• ★中国経済の衰微は2015年から。中・米貿戦争は加速させただけ 2019年1月17日

    by  • January 17, 2019 • 日文文章 • 0 Comments

     2018年の全世界の経済成長は鈍化し、各国は、皆、米・中貿易戦争のせいにしています。2019年の経済成長予想でも、依然として、米・中貿易戦争が早く終わって、中国経済の成長が復活し、世界経済のエンジンとして、資源保有国の最大のお得意さんとして、再び先進国商品の最大の買い手になってくれ、と世界は期待しています。

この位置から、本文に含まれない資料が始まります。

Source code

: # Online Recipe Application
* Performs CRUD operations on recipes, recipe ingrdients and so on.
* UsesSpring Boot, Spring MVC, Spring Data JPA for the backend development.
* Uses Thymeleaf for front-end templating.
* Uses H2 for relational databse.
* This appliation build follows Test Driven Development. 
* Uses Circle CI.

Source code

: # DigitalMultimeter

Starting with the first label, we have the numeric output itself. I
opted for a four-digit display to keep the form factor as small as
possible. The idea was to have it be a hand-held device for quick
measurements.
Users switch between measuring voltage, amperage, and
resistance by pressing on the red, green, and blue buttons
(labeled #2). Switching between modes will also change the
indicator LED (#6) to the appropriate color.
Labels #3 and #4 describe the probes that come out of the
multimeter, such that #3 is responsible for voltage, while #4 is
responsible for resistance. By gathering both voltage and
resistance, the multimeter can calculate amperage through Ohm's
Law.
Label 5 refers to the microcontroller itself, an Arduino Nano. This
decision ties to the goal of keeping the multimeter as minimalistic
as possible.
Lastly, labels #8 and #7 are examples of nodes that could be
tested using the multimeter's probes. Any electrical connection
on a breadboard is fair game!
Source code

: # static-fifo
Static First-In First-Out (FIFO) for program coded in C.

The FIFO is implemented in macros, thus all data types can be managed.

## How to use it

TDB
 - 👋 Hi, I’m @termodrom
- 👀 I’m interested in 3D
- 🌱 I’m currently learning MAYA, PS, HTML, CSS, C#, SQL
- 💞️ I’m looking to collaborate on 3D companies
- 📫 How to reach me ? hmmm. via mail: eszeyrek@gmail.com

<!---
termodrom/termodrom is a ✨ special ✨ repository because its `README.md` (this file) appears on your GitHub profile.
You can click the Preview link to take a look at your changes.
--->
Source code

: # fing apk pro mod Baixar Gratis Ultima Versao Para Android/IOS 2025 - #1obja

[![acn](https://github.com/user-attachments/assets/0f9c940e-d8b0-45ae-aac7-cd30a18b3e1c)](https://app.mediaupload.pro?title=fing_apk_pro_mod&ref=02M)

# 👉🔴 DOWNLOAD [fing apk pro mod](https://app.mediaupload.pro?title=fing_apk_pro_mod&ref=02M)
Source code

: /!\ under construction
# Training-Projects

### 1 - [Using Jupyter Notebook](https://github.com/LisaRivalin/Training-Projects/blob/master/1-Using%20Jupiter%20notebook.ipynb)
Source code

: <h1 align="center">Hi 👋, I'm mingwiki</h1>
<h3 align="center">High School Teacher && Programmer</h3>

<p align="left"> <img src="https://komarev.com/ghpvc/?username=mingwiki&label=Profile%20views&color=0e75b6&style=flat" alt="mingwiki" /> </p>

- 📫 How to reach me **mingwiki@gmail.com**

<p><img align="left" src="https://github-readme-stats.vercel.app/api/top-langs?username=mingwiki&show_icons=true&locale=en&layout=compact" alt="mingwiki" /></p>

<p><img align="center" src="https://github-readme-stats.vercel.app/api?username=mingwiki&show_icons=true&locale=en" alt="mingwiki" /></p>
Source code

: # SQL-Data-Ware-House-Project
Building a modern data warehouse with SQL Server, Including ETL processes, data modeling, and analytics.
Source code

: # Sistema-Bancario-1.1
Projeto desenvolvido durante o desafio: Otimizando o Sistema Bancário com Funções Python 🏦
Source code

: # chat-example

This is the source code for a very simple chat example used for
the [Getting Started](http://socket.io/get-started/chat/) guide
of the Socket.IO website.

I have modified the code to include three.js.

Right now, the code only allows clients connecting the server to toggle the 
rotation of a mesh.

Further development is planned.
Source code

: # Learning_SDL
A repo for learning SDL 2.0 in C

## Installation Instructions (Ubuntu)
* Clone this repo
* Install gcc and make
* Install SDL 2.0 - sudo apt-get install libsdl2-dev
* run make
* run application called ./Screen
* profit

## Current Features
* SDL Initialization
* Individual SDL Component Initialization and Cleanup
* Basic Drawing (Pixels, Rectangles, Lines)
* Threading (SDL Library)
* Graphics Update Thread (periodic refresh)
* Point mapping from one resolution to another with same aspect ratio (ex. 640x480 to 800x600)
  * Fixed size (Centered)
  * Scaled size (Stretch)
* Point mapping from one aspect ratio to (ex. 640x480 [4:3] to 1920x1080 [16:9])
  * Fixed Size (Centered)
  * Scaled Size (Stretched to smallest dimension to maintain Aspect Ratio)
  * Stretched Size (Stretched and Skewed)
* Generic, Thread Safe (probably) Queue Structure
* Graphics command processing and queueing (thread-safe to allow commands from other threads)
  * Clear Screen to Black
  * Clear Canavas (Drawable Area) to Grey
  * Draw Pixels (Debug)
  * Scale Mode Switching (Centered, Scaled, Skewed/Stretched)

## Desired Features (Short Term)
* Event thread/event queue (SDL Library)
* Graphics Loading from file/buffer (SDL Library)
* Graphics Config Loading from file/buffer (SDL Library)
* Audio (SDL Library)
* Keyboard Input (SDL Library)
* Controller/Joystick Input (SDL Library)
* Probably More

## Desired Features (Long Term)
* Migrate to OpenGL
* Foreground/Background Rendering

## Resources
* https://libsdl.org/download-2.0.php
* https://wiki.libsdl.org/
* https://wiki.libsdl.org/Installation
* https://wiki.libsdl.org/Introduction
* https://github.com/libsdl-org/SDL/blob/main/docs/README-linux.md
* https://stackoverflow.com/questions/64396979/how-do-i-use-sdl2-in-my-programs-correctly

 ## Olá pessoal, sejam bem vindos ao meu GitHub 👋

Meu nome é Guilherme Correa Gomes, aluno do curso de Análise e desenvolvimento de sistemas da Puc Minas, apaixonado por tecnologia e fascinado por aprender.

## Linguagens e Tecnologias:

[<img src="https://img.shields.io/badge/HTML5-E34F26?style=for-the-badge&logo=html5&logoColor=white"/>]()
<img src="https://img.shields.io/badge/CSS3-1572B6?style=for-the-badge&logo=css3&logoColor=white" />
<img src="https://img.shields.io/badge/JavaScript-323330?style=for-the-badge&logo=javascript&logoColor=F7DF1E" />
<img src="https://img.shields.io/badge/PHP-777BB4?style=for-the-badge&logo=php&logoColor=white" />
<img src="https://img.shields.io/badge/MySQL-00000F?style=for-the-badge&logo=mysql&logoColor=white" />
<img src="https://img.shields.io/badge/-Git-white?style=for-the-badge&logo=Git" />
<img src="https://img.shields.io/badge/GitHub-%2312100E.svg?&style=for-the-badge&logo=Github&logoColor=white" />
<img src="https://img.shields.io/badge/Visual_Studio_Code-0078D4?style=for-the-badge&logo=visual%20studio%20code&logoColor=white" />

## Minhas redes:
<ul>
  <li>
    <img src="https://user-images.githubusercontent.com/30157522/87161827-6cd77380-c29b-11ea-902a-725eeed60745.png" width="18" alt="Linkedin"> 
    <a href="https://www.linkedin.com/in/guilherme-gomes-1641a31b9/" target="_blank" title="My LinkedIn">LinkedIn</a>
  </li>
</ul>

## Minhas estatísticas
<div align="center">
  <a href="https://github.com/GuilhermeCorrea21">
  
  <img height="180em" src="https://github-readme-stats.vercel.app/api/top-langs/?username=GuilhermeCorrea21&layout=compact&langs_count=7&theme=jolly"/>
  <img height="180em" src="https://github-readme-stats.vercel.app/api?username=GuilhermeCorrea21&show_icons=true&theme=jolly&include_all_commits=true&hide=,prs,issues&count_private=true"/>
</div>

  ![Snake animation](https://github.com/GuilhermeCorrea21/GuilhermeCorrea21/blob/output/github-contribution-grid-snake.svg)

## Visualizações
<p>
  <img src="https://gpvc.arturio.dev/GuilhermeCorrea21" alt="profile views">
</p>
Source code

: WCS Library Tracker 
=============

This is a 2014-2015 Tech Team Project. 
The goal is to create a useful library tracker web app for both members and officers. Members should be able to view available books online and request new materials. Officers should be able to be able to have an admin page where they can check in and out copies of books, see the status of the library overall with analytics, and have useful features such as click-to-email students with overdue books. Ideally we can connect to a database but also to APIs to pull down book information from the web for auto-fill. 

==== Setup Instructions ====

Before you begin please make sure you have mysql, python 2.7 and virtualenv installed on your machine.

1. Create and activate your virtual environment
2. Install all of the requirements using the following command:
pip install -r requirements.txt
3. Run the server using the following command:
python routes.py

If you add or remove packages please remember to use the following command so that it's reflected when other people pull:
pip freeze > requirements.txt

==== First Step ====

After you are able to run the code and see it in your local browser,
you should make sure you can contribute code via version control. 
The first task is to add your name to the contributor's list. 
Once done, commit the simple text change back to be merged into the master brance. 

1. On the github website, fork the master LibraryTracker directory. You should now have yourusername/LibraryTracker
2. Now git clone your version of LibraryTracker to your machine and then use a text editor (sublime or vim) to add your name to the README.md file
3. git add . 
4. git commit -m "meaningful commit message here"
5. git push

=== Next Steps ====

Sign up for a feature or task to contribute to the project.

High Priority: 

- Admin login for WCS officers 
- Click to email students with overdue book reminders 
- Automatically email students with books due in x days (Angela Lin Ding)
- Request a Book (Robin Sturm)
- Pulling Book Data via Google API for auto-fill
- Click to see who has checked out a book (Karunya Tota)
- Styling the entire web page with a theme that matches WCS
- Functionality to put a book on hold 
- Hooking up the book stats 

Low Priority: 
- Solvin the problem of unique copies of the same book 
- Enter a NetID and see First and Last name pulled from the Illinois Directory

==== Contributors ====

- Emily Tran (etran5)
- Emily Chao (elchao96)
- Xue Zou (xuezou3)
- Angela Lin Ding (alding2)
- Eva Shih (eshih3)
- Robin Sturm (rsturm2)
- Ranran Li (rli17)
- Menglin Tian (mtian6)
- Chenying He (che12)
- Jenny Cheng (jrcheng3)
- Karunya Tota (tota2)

     ドイツが「欧州経済のエンジン」と言われるように、中国に期待しているのです。こうした方々は、これが希望的観測の生んだ幻想に過ぎないことを分かっていません。中国経済の衰微は、2015年からとっくに始まっており、米・中貿易戦争は、ただその進行を早めたにすぎません。

     ★中国人の爆買いブームの終焉

     過去15〜16年続いた中国人による海外での爆買い投資は、一部の国々の経済成長を牽引する重要な要素でした。この種の爆買いには、海外での大規模企業合併と私企業の海外投資を含む投資活動と、海外旅行客の奢侈品の爆買いとがあります。

     中国の海外投資は、表面上は依然として強力に見えます。2018年9月、中国商務部、国家統計局、国家外貨管理局が共同発表した「2017年度中国対外直接投資統計公報」のデータによると、2017年の中国の対外直接投資は1582.9億米ドルで、米国と日本に次いで世界第3位です。対外直接投資の累計額は1兆8090.4億米ドルで、世界第2位です。トムソン・ワン・インベストメント・バンキングのレポートのデータでは、2018年1〜9月の、中国海外企業買収総額は、1068.9億ドルで、前年比11.2%増です。

     しかし、同時に、ここ数年の海外での資産爆買いをしていた中国民間企業の海航集団、大連万達集団、安邦保険集団、復星集団などは、現在、安値で資産を売って、資産を中国に戻しています。彼らにそうさせたのは、政府からの巨大な圧力です。フィナンシャル・タイムズ紙の統計では、2015〜17年4月に、海航集団は、全世界で4百億ドルを使って企業買収しましたが、今や、不動産や株、オフィスビルを値下げしてまで切り売りしています。去年12月26日、2018年中国ブランドフォーラムの会議中、海航集団の陳峰理事長は、取材に答えて、2018年には3千億人民元以上(約440億ドル)の資産を処分して、世界記録を作ったと述べています。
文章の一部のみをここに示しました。